Comment by dennysora-main
3 days ago
Recently, I started a personal project to build an LLM from zero.
I've spent a ton of time reading up on math, ML, and DL through books, open courses, and papers, while also studying all the major open-source LLM architectures.
Since I only have one DGX Spark machine to run experiments, I can't train a massive LLM from the get-go. Instead, I'm experimenting with an auto-scaling parameter mechanism, which has led me to create a pretty unconventional and fun architecture!
Why go through all this effort when modern LLMs can basically write simple LLMs themselves, and I clearly can't out-compute the big tech giants?

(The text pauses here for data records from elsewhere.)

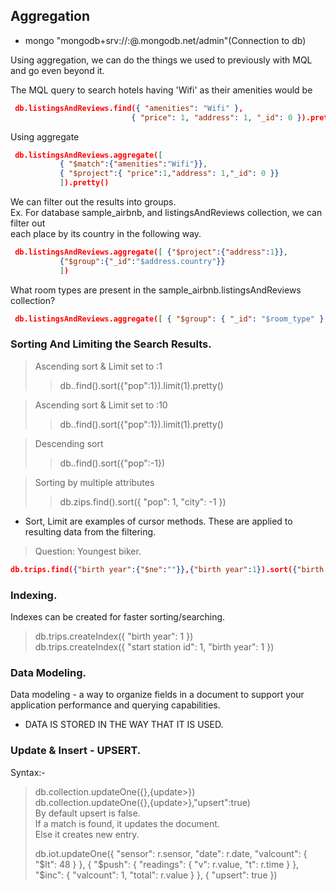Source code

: ## Aggregation
* mongo "mongodb+srv://<username>:<password>@<cluster>.mongodb.net/admin"(Connection to db)

Using aggregation, we can do the things we used to previously with MQL and go even beyond it. 

The MQL query to search hotels having 'Wifi' as their amenities would be 

```json
 db.listingsAndReviews.find({ "amenities": "Wifi" },
                           { "price": 1, "address": 1, "_id": 0 }).pretty()
```                           
                           
Using aggregate
 
```json
 db.listingsAndReviews.aggregate([
           { "$match":{"amenities":"Wifi"}},
           { "$project":{ "price":1,"address": 1,"_id": 0 }}
           ]).pretty()
```

We can filter out the results into groups.<br> 
Ex. For database sample_airbnb, and listingsAndReviews collection, we can filter out <br>
each place by its country in the following way. 

```json
 db.listingsAndReviews.aggregate([ {"$project":{"address":1}},
           {"$group":{"_id":"$address.country"}}
 		   ])
```

What room types are present in the sample_airbnb.listingsAndReviews collection?
```json
 db.listingsAndReviews.aggregate([ { "$group": { "_id": "$room_type" } }])

```
### Sorting And Limiting the Search Results. 
> Ascending sort & Limit set to :1
>>db.<collection>.find().sort({"pop":1}).limit(1).pretty()

> Ascending sort & Limit set to :10
>> db.<collection>.find().sort({"pop":1}).limit(1).pretty()

> Descending sort 
>> db.<collection>.find().sort({"pop":-1})

> Sorting by multiple attributes
>> db.zips.find().sort({ "pop": 1, "city": -1 })

* Sort, Limit are examples of cursor methods. These are applied to resulting data from the filtering. 

> Question: Youngest biker. 
```json
db.trips.find({"birth year":{"$ne":""}},{"birth year":1}).sort({"birth year":-1}).limit(1)
```
### Indexing.

Indexes can be created for faster sorting/searching. 

> db.trips.createIndex({ "birth year": 1 }) <br>
> db.trips.createIndex({ "start station id": 1, "birth year": 1 })


### Data Modeling. 

Data modeling - a way to organize fields in a document to support your application performance and querying capabilities.

* DATA IS STORED IN THE WAY THAT IT IS USED. 


### Update & Insert - UPSERT. 

Syntax:-
> db.collection.updateOne({<query to locate>},{update>}) 
> <br>db.collection.updateOne({<query to locate>},{update>},"upsert":true)
> <br>By default upsert is false.
> <br>If a match is found, it updates the document. 
> <br>Else it creates new entry.    
> 
> 
> db.iot.updateOne({ "sensor": r.sensor, "date": r.date,
                   "valcount": { "$lt": 48 } },
                         { "$push": { "readings": { "v": r.value, "t": r.time } },
                        "$inc": { "valcount": 1, "total": r.value } },
                 { "upsert": true })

Honestly, it's because I'm obsessed with the core mechanics of LLMs. I want to build something exclusively for myself and hopefully discover some completely undiscovered mechanisms along the way.
Just keeping a record and sharing my progress—having fun with it is truly the biggest reward!
I'll share it when I get a chance!
Do share! I read all the blog posts where people share their experiences of building small scale LLMs "from scratch".
[dead]
Most hobbyists rent the compute for training models instead of needing to purchase it all out right.
It's mainly just my personal preference to run a local machine. It gives me better privacy and security, and I can keep all my heavy data and projects right there.
Cloud rentals are usually billed hourly. Since I constantly tweak the architecture and run it again, having a local rig completely kills any cost anxiety—it's just a one-off payment.
Plus, regular users can't even get access to H100s anyway. I applied on AWS and GCP before and couldn't get them.